The Rio dei Mendicanti is an oil painting by the Italian Rococo painter Canaletto. He did so after his stay in Rome in 1723. It was commissioned by a Venetian nobleman in order to decorate his palace. The commission consists of a total of four canvases, the Rio dei Mendicanti, Grand Canal, view northeast from Palazzo Balbi towards the Rialto Bridge (both in the Venetian museum of Ca'Rezzonico) and the Grand Canal, view East from Campo San Vio and Piazza San Marco (both in the Thyssen-Bornemisza Museum in Madrid). The first official documentation on the existence of the paintings appears in 1806 as part of the private collection of the Prince of Liechtenstein.
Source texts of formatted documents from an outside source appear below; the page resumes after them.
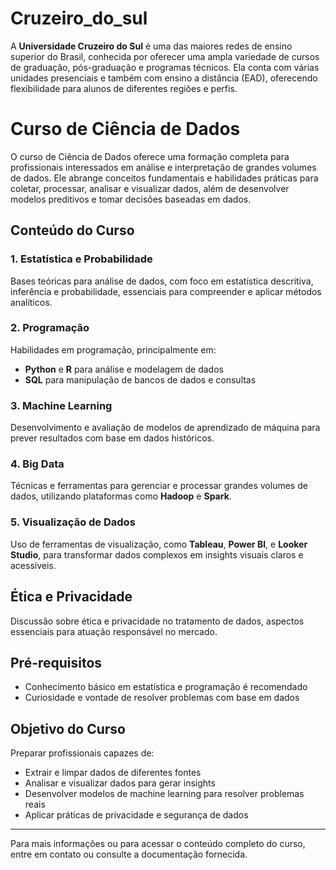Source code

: # Cruzeiro_do_sul

A **Universidade Cruzeiro do Sul** é uma das maiores redes de ensino superior do Brasil, conhecida por oferecer uma ampla variedade de cursos de graduação, pós-graduação e programas técnicos. Ela conta com várias unidades presenciais e também com ensino a distância (EAD), oferecendo flexibilidade para alunos de diferentes regiões e perfis. 


# Curso de Ciência de Dados

O curso de Ciência de Dados oferece uma formação completa para profissionais interessados em análise e interpretação de grandes volumes de dados. Ele abrange conceitos fundamentais e habilidades práticas para coletar, processar, analisar e visualizar dados, além de desenvolver modelos preditivos e tomar decisões baseadas em dados.

## Conteúdo do Curso

### 1. Estatística e Probabilidade
Bases teóricas para análise de dados, com foco em estatística descritiva, inferência e probabilidade, essenciais para compreender e aplicar métodos analíticos.

### 2. Programação
Habilidades em programação, principalmente em:
- **Python** e **R** para análise e modelagem de dados
- **SQL** para manipulação de bancos de dados e consultas

### 3. Machine Learning
Desenvolvimento e avaliação de modelos de aprendizado de máquina para prever resultados com base em dados históricos.

### 4. Big Data
Técnicas e ferramentas para gerenciar e processar grandes volumes de dados, utilizando plataformas como **Hadoop** e **Spark**.

### 5. Visualização de Dados
Uso de ferramentas de visualização, como **Tableau**, **Power BI**, e **Looker Studio**, para transformar dados complexos em insights visuais claros e acessíveis.

## Ética e Privacidade
Discussão sobre ética e privacidade no tratamento de dados, aspectos essenciais para atuação responsável no mercado.

## Pré-requisitos
- Conhecimento básico em estatística e programação é recomendado
- Curiosidade e vontade de resolver problemas com base em dados

## Objetivo do Curso
Preparar profissionais capazes de:
- Extrair e limpar dados de diferentes fontes
- Analisar e visualizar dados para gerar insights
- Desenvolver modelos de machine learning para resolver problemas reais
- Aplicar práticas de privacidade e segurança de dados

---

Para mais informações ou para acessar o conteúdo completo do curso, entre em contato ou consulte a documentação fornecida.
This painting represents the first example that is preserved in Venetian Veduta style of the painter although it is believed that there must have been other previous works, now lost, given the incredible mastery that the painter treasures in the realization of this painting.
The image it shows is a part of Venice little touristy and quite unknown to people who did not live in Venice unlike what is normal in this style of painting that usually enhances the most recognized images of cities. It is represented here however an area well known by the Venetians to be a usual place of work for them.
The picture shows on the left the Chiesa di San Lazzaro dei Mendicanti and the Scuola di San Marco. In the canal you can see two bridges, the closest to the observer is a simple wooden bridge while the farthest is the so-called Ponte del Cavallo. On the right side there are a series of buildings in which the painter highlights the clothes washed on the tendales.